Keep to one stretch of the data below, the lines from the one with "to the execution" up to and including the one with "(@arcticicestudio, #2, f9891ffe)", and return that stretch exactly.

--------------------

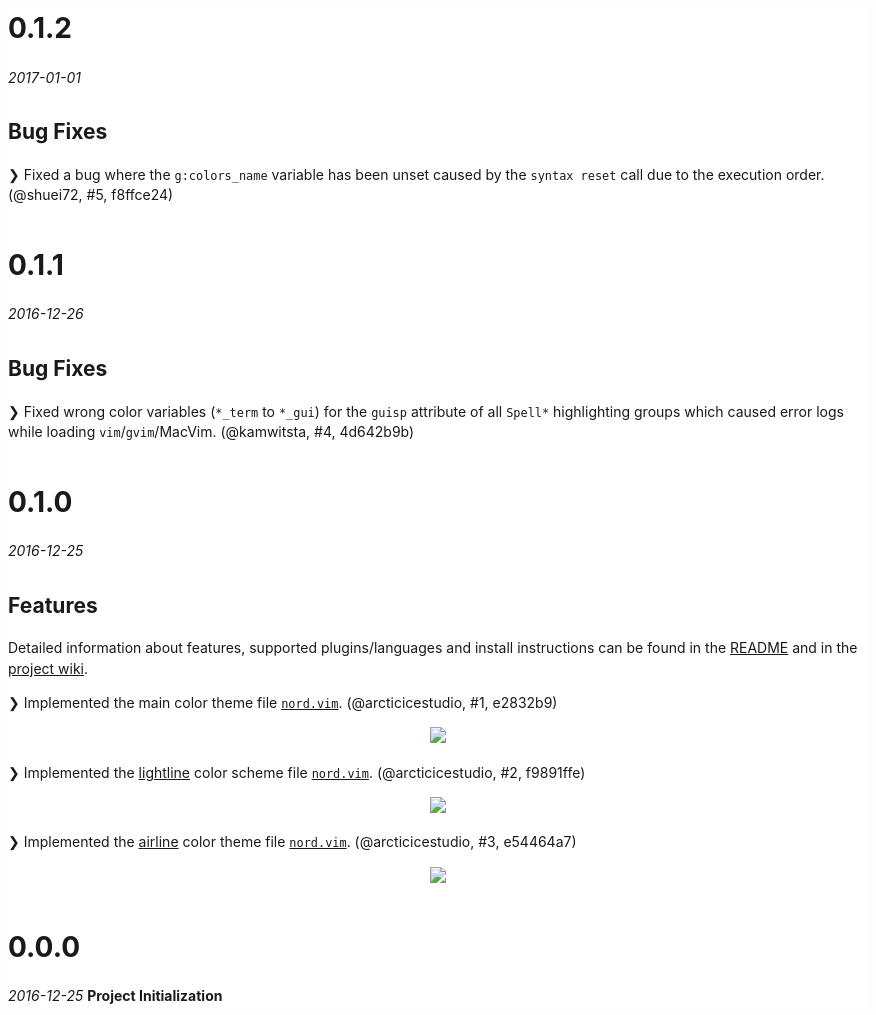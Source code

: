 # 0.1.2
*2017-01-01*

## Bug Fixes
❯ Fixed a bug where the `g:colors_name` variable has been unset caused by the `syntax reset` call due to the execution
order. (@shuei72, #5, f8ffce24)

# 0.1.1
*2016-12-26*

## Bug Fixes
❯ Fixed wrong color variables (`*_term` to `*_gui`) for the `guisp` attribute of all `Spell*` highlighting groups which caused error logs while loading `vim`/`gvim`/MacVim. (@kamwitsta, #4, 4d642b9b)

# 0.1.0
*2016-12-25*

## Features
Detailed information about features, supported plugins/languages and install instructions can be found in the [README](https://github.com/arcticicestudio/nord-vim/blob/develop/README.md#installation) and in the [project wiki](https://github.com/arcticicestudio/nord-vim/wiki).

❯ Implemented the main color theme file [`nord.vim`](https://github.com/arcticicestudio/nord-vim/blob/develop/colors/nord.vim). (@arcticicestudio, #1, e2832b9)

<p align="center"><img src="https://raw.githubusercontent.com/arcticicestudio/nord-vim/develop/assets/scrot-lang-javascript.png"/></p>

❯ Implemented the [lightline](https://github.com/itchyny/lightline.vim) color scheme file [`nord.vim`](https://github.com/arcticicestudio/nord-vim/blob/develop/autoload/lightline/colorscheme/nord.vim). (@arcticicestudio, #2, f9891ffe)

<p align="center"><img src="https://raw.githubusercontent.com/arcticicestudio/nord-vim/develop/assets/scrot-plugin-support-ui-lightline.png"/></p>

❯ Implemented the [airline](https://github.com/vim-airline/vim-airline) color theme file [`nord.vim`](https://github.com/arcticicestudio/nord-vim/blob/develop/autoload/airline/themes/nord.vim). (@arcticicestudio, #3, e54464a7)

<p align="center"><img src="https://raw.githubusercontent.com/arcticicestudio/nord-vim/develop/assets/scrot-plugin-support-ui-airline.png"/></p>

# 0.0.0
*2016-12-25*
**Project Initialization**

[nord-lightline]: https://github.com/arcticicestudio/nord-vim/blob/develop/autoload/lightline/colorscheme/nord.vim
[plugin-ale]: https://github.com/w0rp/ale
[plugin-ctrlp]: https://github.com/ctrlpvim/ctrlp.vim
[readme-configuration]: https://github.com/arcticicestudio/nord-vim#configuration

--------------------

Response box
❯ Fixed a bug where the `g:colors_name` variable has been unset caused by the `syntax reset` call due to the execution
order. (@shuei72, #5, f8ffce24)

# 0.1.1
*2016-12-26*

## Bug Fixes
❯ Fixed wrong color variables (`*_term` to `*_gui`) for the `guisp` attribute of all `Spell*` highlighting groups which caused error logs while loading `vim`/`gvim`/MacVim. (@kamwitsta, #4, 4d642b9b)

# 0.1.0
*2016-12-25*

## Features
Detailed information about features, supported plugins/languages and install instructions can be found in the [README](https://github.com/arcticicestudio/nord-vim/blob/develop/README.md#installation) and in the [project wiki](https://github.com/arcticicestudio/nord-vim/wiki).

❯ Implemented the main color theme file [`nord.vim`](https://github.com/arcticicestudio/nord-vim/blob/develop/colors/nord.vim). (@arcticicestudio, #1, e2832b9)

<p align="center"><img src="https://raw.githubusercontent.com/arcticicestudio/nord-vim/develop/assets/scrot-lang-javascript.png"/></p>

❯ Implemented the [lightline](https://github.com/itchyny/lightline.vim) color scheme file [`nord.vim`](https://github.com/arcticicestudio/nord-vim/blob/develop/autoload/lightline/colorscheme/nord.vim). (@arcticicestudio, #2, f9891ffe)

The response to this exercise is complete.